===== Records for the task

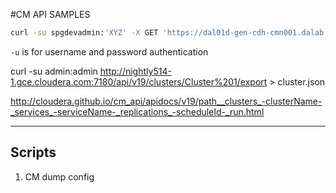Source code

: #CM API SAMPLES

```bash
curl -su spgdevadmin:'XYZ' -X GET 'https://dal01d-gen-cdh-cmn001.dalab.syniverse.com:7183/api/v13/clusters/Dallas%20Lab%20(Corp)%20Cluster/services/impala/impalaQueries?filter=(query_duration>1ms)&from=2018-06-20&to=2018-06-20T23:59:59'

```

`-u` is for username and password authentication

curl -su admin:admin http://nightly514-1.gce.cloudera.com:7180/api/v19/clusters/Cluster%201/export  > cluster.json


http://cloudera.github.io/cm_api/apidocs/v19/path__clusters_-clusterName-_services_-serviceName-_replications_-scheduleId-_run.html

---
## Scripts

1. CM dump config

==========
===== Records for the task

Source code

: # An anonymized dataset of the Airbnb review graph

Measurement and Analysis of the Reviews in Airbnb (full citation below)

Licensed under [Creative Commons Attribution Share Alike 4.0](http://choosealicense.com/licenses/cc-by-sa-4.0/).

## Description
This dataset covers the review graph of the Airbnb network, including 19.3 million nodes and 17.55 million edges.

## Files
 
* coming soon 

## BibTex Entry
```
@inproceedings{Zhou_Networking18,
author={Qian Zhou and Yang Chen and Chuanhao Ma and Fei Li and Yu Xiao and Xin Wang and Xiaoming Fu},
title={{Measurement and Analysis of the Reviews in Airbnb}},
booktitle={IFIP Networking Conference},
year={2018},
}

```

==========

**Problem**
Look through the data above. Copy every line with the string "Airbnb" in it.

**Output for this exercise**
: # An anonymized dataset of the Airbnb review graph
Measurement and Analysis of the Reviews in Airbnb (full citation below)
This dataset covers the review graph of the Airbnb network, including 19.3 million nodes and 17.55 million edges.
title={{Measurement and Analysis of the Reviews in Airbnb}},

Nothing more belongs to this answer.